**WORK ITEM**
Would you retype the listing below exactly as given?
=====
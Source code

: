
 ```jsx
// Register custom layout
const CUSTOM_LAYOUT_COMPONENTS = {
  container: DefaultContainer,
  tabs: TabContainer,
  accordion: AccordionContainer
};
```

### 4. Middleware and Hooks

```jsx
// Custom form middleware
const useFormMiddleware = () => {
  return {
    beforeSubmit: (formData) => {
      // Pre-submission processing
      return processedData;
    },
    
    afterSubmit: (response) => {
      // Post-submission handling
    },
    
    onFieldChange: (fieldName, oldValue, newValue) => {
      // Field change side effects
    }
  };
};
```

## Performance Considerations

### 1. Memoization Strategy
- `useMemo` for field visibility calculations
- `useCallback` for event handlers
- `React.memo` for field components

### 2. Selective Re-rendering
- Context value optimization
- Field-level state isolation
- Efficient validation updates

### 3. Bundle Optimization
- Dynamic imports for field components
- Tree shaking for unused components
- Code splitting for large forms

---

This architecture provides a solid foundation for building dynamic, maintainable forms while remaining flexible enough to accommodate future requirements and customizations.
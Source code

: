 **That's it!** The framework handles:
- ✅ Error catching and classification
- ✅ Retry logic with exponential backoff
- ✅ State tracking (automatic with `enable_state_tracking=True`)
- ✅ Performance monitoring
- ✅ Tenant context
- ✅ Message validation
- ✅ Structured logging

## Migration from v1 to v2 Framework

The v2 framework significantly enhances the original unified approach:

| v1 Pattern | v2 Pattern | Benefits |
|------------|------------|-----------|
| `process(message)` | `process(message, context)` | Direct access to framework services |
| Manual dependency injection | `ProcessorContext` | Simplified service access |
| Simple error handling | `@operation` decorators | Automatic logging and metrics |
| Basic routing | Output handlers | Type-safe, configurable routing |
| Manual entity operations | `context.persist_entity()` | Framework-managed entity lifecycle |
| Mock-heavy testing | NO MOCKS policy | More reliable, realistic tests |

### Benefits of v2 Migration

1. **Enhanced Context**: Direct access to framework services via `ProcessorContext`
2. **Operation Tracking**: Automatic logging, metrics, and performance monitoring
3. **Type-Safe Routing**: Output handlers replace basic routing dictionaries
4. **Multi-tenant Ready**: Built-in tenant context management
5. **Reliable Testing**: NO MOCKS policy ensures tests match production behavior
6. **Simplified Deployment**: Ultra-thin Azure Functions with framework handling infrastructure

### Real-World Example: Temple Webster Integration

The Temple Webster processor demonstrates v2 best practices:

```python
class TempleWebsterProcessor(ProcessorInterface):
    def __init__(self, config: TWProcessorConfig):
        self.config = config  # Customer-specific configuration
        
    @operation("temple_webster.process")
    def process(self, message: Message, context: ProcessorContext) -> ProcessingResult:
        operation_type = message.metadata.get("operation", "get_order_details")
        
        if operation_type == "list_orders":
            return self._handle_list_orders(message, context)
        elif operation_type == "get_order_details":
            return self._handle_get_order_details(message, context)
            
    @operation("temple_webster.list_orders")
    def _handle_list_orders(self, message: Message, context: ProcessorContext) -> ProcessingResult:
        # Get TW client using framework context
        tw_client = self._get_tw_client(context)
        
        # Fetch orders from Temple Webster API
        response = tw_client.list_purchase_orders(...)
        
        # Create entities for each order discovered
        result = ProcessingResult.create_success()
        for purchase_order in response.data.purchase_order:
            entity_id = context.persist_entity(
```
=====
**TASK ANSWER**
Source code

:
 ```jsx
// Register custom layout
const CUSTOM_LAYOUT_COMPONENTS = {
  container: DefaultContainer,
  tabs: TabContainer,
  accordion: AccordionContainer
};
```

### 4. Middleware and Hooks

```jsx
// Custom form middleware
const useFormMiddleware = () => {
  return {
    beforeSubmit: (formData) => {
      // Pre-submission processing
      return processedData;
    },
    
    afterSubmit: (response) => {
      // Post-submission handling
    },
    
    onFieldChange: (fieldName, oldValue, newValue) => {
      // Field change side effects
    }
  };
};
```

## Performance Considerations

### 1. Memoization Strategy
- `useMemo` for field visibility calculations
- `useCallback` for event handlers
- `React.memo` for field components

### 2. Selective Re-rendering
- Context value optimization
- Field-level state isolation
- Efficient validation updates

### 3. Bundle Optimization
- Dynamic imports for field components
- Tree shaking for unused components
- Code splitting for large forms

---

This architecture provides a solid foundation for building dynamic, maintainable forms while remaining flexible enough to accommodate future requirements and customizations.
Source code

: **That's it!** The framework handles:
- ✅ Error catching and classification
- ✅ Retry logic with exponential backoff
- ✅ State tracking (automatic with `enable_state_tracking=True`)
- ✅ Performance monitoring
- ✅ Tenant context
- ✅ Message validation
- ✅ Structured logging

## Migration from v1 to v2 Framework

The v2 framework significantly enhances the original unified approach:

| v1 Pattern | v2 Pattern | Benefits |
|------------|------------|-----------|
| `process(message)` | `process(message, context)` | Direct access to framework services |
| Manual dependency injection | `ProcessorContext` | Simplified service access |
| Simple error handling | `@operation` decorators | Automatic logging and metrics |
| Basic routing | Output handlers | Type-safe, configurable routing |
| Manual entity operations | `context.persist_entity()` | Framework-managed entity lifecycle |
| Mock-heavy testing | NO MOCKS policy | More reliable, realistic tests |

### Benefits of v2 Migration

1. **Enhanced Context**: Direct access to framework services via `ProcessorContext`
2. **Operation Tracking**: Automatic logging, metrics, and performance monitoring
3. **Type-Safe Routing**: Output handlers replace basic routing dictionaries
4. **Multi-tenant Ready**: Built-in tenant context management
5. **Reliable Testing**: NO MOCKS policy ensures tests match production behavior
6. **Simplified Deployment**: Ultra-thin Azure Functions with framework handling infrastructure

### Real-World Example: Temple Webster Integration

The Temple Webster processor demonstrates v2 best practices:

```python
class TempleWebsterProcessor(ProcessorInterface):
    def __init__(self, config: TWProcessorConfig):
        self.config = config  # Customer-specific configuration
        
    @operation("temple_webster.process")
    def process(self, message: Message, context: ProcessorContext) -> ProcessingResult:
        operation_type = message.metadata.get("operation", "get_order_details")
        
        if operation_type == "list_orders":
            return self._handle_list_orders(message, context)
        elif operation_type == "get_order_details":
            return self._handle_get_order_details(message, context)
            
    @operation("temple_webster.list_orders")
    def _handle_list_orders(self, message: Message, context: ProcessorContext) -> ProcessingResult:
        # Get TW client using framework context
        tw_client = self._get_tw_client(context)
        
        # Fetch orders from Temple Webster API
        response = tw_client.list_purchase_orders(...)
        
        # Create entities for each order discovered
        result = ProcessingResult.create_success()
        for purchase_order in response.data.purchase_order:
            entity_id = context.persist_entity(
```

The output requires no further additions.